Book Review: The Enchanted April

enchapril1This month, my book club read The Enchanted April, by Elizabeth von Arnim, appropriate because it happens to be April, but also fitting because I needed a good chick lit. book after not reading any for awhile. 

Published in 1922, the book features women emerging from Victorian culture without fully embracing the early feminist emancipation values.  At times, it’s sugary sweet and a little too good to be true, but it’s also a nice antidote to the way the real world typically works.  Shakespeare would often send his characters to a magical place where wonderful things could happen (nicknamed the “green world” by literary critic Northrop Frye).  In this case, it’s a castle in Italy. 

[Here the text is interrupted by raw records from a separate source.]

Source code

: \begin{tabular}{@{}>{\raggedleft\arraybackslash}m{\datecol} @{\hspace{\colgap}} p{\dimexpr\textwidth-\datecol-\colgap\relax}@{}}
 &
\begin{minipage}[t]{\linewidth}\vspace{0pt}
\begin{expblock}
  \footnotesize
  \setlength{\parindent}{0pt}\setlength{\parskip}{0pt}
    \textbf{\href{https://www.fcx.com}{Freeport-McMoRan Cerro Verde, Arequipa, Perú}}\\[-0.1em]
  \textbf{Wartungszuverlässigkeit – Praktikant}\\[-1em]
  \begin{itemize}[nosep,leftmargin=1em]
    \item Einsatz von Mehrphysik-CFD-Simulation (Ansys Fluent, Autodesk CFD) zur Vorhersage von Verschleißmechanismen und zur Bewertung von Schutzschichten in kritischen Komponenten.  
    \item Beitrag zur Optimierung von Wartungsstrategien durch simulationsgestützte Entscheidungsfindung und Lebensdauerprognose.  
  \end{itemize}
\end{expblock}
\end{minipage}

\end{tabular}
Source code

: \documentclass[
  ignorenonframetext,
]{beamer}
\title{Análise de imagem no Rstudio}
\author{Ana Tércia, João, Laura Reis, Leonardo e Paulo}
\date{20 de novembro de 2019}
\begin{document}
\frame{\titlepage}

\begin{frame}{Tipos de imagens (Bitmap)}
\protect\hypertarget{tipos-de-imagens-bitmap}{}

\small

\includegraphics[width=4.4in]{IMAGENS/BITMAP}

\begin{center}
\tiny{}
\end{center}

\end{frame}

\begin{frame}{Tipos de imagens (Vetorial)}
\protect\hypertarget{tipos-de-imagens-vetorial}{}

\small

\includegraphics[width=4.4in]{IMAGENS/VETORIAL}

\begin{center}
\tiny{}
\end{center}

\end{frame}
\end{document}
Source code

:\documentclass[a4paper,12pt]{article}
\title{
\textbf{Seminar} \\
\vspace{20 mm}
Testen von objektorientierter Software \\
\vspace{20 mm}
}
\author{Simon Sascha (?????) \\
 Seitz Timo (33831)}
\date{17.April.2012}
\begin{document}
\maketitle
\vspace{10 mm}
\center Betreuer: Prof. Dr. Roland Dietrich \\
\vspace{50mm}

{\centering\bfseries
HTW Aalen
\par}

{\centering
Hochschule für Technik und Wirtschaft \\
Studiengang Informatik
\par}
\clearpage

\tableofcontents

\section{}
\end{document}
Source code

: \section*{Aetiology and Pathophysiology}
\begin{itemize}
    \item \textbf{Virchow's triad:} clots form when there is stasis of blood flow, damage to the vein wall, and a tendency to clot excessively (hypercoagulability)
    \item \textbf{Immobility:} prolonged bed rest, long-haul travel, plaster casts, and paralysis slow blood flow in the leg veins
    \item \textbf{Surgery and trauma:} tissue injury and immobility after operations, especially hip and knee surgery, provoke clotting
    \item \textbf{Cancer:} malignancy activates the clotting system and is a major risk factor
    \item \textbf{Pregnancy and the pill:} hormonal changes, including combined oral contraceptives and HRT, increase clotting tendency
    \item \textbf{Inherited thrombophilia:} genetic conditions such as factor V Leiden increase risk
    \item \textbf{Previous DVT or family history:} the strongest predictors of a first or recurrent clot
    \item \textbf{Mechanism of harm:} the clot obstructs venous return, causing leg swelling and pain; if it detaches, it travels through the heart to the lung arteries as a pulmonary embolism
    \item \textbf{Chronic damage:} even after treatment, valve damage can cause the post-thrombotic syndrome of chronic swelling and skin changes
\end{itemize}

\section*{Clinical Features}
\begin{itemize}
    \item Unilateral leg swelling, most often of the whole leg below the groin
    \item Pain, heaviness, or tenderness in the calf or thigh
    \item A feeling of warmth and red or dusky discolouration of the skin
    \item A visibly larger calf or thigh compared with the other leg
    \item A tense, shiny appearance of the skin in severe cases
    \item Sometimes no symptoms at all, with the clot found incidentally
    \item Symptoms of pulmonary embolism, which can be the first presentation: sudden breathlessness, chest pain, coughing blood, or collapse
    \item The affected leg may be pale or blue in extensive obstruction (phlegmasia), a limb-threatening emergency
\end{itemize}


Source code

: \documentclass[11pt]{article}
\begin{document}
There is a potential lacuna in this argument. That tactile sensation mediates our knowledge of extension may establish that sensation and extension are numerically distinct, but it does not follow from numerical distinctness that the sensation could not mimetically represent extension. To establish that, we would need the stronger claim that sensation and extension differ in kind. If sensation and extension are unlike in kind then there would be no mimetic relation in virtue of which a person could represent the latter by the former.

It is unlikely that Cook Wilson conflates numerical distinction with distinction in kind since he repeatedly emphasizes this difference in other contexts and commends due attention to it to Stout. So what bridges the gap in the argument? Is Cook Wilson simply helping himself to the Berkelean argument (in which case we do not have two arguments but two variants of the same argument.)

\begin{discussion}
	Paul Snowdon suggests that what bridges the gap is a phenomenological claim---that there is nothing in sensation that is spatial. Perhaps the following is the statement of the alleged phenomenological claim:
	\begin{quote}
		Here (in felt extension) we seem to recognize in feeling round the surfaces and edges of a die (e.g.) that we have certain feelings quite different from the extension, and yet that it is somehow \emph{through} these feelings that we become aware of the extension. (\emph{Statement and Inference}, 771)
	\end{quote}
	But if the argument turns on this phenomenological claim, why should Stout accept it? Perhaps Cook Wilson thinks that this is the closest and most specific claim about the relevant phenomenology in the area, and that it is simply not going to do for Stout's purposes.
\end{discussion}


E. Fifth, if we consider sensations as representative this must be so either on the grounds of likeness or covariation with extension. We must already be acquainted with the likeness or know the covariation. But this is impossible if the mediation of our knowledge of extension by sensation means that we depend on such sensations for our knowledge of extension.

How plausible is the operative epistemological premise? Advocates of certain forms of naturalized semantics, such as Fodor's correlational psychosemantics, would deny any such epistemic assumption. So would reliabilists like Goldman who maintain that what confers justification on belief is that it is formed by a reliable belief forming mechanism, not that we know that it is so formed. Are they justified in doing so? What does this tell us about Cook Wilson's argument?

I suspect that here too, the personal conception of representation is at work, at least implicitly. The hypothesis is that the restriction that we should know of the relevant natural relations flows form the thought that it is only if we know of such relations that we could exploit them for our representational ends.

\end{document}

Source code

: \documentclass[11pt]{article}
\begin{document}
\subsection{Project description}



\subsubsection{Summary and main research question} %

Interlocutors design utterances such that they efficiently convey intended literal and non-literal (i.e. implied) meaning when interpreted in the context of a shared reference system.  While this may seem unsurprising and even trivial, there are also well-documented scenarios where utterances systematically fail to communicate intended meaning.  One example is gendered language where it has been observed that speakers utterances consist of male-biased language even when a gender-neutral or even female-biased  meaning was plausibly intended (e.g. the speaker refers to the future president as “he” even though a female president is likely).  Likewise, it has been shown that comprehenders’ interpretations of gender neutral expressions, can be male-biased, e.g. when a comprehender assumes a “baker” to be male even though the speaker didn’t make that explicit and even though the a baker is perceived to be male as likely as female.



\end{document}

Who wouldn’t like to run away to an Italian castle for a month, to relax with new friends and enjoy the seacoast? Four British women rent the San Salvatore castle for the entire month of April, but prior to renting it, none of the women know each other.

Mrs. Lottie Wilkins initiates the vacation after reading an advertisement in the newspaper and asks a woman from her church, Mrs. Rose Arnott, if she would join her. The two women advertise for other renters, and end up with Lady Caroline Bramble and Mrs. Graves as castle mates. 

Mrs. Wilkins and Mrs. Arnott have less than ideal marriages, so their escape to Italy offers them a vacation from their unhappy home life. The beautiful and wealthy Lady Caroline merely seeks a place of solitude away from her many suitors and admirers.  And the widow, Mrs. Graves, seeks a retreat worthy of her own romantic idea of herself and her illustrious dead friends.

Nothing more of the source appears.